- **Pictures paired with source code**

Start of Block

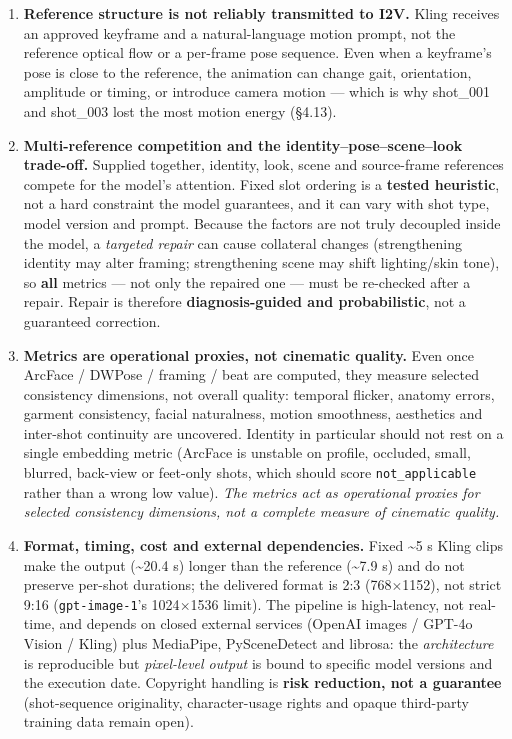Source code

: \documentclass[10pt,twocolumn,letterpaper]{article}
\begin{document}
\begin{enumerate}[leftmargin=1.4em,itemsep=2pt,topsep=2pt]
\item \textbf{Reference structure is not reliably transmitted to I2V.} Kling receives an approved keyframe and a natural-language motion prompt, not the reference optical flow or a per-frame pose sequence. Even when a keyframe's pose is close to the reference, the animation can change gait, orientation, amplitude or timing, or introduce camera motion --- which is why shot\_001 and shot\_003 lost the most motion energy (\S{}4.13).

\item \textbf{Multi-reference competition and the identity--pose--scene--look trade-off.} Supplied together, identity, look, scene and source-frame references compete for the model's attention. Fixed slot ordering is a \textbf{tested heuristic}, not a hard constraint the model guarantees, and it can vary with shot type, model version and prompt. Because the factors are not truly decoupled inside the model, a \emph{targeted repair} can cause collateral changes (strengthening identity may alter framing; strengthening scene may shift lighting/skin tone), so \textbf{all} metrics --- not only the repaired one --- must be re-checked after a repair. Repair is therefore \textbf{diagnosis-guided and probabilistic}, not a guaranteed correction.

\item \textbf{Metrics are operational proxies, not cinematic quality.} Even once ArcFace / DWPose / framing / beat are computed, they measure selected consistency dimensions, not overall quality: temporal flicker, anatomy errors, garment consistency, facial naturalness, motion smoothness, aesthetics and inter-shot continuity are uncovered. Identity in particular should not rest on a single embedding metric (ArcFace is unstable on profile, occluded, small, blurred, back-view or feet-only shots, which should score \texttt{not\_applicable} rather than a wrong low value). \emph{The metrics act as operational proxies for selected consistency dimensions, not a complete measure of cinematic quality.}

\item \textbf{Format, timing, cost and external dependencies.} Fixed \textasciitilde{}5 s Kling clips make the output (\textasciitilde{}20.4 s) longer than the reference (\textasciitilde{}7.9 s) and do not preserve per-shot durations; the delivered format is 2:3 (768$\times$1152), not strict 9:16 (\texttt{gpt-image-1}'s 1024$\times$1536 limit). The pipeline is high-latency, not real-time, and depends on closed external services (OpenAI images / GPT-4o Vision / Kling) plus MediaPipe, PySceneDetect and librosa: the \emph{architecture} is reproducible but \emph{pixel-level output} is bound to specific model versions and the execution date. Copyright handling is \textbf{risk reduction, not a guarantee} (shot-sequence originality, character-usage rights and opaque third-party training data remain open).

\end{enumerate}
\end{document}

End of Block

- **Aim of the task**
Would you output each entry exactly and leave the pictures behind?

- **The completed task**
Source code

: \documentclass[10pt,twocolumn,letterpaper]{article}
\begin{document}
\begin{enumerate}[leftmargin=1.4em,itemsep=2pt,topsep=2pt]
\item \textbf{Reference structure is not reliably transmitted to I2V.} Kling receives an approved keyframe and a natural-language motion prompt, not the reference optical flow or a per-frame pose sequence. Even when a keyframe's pose is close to the reference, the animation can change gait, orientation, amplitude or timing, or introduce camera motion --- which is why shot\_001 and shot\_003 lost the most motion energy (\S{}4.13).

\item \textbf{Multi-reference competition and the identity--pose--scene--look trade-off.} Supplied together, identity, look, scene and source-frame references compete for the model's attention. Fixed slot ordering is a \textbf{tested heuristic}, not a hard constraint the model guarantees, and it can vary with shot type, model version and prompt. Because the factors are not truly decoupled inside the model, a \emph{targeted repair} can cause collateral changes (strengthening identity may alter framing; strengthening scene may shift lighting/skin tone), so \textbf{all} metrics --- not only the repaired one --- must be re-checked after a repair. Repair is therefore \textbf{diagnosis-guided and probabilistic}, not a guaranteed correction.

\item \textbf{Metrics are operational proxies, not cinematic quality.} Even once ArcFace / DWPose / framing / beat are computed, they measure selected consistency dimensions, not overall quality: temporal flicker, anatomy errors, garment consistency, facial naturalness, motion smoothness, aesthetics and inter-shot continuity are uncovered. Identity in particular should not rest on a single embedding metric (ArcFace is unstable on profile, occluded, small, blurred, back-view or feet-only shots, which should score \texttt{not\_applicable} rather than a wrong low value). \emph{The metrics act as operational proxies for selected consistency dimensions, not a complete measure of cinematic quality.}

\item \textbf{Format, timing, cost and external dependencies.} Fixed \textasciitilde{}5 s Kling clips make the output (\textasciitilde{}20.4 s) longer than the reference (\textasciitilde{}7.9 s) and do not preserve per-shot durations; the delivered format is 2:3 (768$\times$1152), not strict 9:16 (\texttt{gpt-image-1}'s 1024$\times$1536 limit). The pipeline is high-latency, not real-time, and depends on closed external services (OpenAI images / GPT-4o Vision / Kling) plus MediaPipe, PySceneDetect and librosa: the \emph{architecture} is reproducible but \emph{pixel-level output} is bound to specific model versions and the execution date. Copyright handling is \textbf{risk reduction, not a guarantee} (shot-sequence originality, character-usage rights and opaque third-party training data remain open).

\end{enumerate}
\end{document}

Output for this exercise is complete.